=== Input records ===

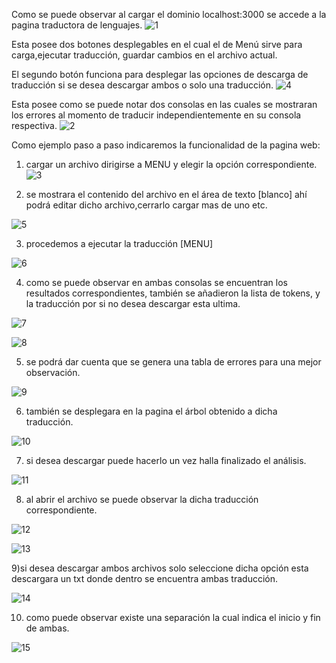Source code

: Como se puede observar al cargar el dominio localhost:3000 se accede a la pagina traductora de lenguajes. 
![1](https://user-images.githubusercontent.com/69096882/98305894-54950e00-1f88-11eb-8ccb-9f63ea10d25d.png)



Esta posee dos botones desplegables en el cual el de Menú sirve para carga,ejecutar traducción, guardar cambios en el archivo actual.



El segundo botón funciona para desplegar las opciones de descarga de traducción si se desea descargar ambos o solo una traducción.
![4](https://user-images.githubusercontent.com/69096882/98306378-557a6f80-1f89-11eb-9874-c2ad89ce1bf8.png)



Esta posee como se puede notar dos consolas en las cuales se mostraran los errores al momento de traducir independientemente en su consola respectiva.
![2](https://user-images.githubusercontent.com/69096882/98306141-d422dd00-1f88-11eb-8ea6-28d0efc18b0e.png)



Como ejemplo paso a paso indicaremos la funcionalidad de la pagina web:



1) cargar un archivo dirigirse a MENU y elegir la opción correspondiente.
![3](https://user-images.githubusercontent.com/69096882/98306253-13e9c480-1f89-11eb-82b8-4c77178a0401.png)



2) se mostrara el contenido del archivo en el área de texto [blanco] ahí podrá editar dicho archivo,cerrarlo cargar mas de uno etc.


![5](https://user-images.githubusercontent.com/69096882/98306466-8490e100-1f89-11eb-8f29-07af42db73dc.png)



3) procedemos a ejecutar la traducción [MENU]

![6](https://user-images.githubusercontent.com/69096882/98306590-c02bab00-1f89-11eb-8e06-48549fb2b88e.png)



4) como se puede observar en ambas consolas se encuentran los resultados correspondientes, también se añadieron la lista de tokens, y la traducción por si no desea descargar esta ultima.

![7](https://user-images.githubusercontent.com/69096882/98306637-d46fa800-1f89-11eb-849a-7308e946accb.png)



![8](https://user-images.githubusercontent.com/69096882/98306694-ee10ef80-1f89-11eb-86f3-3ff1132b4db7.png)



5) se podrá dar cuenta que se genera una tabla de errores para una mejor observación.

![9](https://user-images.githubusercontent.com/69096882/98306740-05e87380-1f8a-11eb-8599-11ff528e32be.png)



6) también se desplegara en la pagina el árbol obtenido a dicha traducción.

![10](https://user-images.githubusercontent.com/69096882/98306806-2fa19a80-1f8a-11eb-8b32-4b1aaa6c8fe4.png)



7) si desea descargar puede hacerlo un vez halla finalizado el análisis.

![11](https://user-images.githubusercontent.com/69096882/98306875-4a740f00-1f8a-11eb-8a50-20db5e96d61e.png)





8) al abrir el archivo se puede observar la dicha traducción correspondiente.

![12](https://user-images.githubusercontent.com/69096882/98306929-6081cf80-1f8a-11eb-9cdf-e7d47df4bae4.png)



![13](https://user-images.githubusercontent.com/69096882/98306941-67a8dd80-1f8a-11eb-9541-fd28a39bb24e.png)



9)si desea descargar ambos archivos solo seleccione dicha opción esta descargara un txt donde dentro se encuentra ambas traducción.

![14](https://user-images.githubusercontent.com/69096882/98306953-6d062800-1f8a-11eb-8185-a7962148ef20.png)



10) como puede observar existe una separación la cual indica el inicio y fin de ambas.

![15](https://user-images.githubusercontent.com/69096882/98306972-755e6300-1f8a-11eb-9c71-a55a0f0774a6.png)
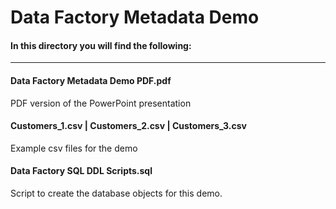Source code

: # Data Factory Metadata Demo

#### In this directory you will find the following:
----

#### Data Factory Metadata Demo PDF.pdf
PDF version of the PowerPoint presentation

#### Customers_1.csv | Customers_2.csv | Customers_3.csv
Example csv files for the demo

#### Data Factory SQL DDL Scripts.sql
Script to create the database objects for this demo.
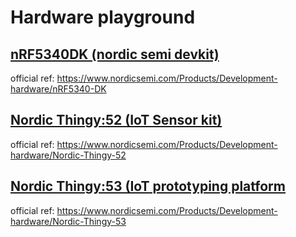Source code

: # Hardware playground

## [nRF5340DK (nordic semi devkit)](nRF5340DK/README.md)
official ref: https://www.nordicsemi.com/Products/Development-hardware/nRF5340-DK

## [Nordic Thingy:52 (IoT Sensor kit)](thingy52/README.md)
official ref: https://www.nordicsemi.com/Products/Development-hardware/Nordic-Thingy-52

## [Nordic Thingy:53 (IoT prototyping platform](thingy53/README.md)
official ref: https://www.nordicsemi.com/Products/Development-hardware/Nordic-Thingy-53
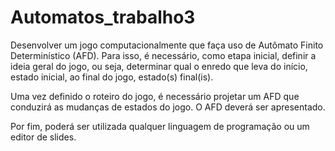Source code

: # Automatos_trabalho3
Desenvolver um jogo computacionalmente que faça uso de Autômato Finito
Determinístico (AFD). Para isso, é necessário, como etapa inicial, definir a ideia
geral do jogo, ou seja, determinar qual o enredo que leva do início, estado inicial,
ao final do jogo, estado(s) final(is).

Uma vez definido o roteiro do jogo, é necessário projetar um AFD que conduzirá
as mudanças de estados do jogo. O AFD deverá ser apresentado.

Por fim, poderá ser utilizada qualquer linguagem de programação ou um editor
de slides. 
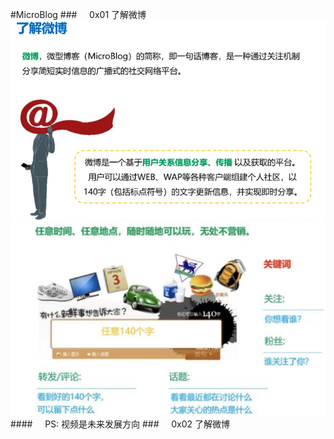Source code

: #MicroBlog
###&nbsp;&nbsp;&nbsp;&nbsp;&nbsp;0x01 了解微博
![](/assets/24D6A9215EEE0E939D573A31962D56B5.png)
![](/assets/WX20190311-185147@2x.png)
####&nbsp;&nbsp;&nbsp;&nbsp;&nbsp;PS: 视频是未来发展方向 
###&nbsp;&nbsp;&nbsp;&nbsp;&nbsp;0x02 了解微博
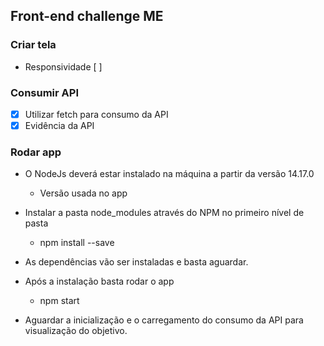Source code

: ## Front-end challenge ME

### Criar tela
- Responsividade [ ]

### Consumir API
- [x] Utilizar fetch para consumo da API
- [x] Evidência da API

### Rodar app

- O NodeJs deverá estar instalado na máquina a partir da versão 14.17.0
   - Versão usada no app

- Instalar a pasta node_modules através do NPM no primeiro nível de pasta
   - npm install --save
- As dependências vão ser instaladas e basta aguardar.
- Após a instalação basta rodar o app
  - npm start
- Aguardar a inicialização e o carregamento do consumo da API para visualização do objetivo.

===
=== Input records ===

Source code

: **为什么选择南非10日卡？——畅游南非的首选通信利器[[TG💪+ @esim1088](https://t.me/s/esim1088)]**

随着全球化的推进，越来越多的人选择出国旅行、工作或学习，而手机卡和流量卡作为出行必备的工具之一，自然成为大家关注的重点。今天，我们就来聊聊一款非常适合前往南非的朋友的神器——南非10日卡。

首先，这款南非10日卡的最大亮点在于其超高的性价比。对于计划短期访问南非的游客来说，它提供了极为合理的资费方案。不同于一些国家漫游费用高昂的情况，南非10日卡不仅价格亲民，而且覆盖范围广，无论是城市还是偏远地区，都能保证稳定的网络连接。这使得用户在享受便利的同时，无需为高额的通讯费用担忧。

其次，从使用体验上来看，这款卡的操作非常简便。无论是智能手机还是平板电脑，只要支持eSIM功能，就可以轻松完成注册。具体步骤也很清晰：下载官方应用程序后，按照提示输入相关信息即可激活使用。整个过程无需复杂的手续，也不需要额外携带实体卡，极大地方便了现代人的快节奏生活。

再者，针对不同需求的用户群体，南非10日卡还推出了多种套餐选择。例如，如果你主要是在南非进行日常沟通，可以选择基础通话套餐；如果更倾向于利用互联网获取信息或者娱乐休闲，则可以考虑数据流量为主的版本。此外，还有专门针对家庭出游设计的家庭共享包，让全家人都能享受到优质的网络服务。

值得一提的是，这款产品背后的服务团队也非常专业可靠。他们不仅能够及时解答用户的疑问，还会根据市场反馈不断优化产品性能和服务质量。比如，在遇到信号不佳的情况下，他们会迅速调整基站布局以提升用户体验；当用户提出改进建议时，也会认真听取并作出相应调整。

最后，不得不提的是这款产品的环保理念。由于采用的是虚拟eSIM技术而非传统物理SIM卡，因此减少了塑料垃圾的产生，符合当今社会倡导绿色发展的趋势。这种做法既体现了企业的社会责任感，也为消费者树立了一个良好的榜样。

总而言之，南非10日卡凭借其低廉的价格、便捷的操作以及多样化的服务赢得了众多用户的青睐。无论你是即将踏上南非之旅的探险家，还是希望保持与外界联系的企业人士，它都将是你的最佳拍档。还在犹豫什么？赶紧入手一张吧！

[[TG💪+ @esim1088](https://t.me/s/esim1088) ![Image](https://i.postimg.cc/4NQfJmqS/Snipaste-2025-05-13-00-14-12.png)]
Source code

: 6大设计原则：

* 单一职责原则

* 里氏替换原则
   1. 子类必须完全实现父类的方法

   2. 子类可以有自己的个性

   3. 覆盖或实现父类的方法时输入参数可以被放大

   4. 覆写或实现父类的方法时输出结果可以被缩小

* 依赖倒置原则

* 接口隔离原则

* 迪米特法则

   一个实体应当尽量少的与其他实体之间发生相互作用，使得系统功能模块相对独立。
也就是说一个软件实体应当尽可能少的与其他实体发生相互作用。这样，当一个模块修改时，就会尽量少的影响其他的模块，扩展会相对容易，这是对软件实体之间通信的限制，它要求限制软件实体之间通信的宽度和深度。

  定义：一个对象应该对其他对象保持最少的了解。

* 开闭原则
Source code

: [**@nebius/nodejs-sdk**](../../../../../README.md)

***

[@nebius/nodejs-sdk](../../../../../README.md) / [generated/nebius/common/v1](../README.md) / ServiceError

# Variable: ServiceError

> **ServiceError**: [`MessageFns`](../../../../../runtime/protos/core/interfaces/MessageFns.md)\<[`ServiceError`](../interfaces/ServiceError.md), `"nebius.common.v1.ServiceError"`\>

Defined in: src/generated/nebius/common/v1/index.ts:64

===

Task instructions: Your answer should reproduce each line of the listing that holds the word "jogo".

Output for this task:
Desenvolver um jogo computacionalmente que faça uso de Autômato Finito
geral do jogo, ou seja, determinar qual o enredo que leva do início, estado inicial,
ao final do jogo, estado(s) final(is).
Uma vez definido o roteiro do jogo, é necessário projetar um AFD que conduzirá
as mudanças de estados do jogo. O AFD deverá ser apresentado.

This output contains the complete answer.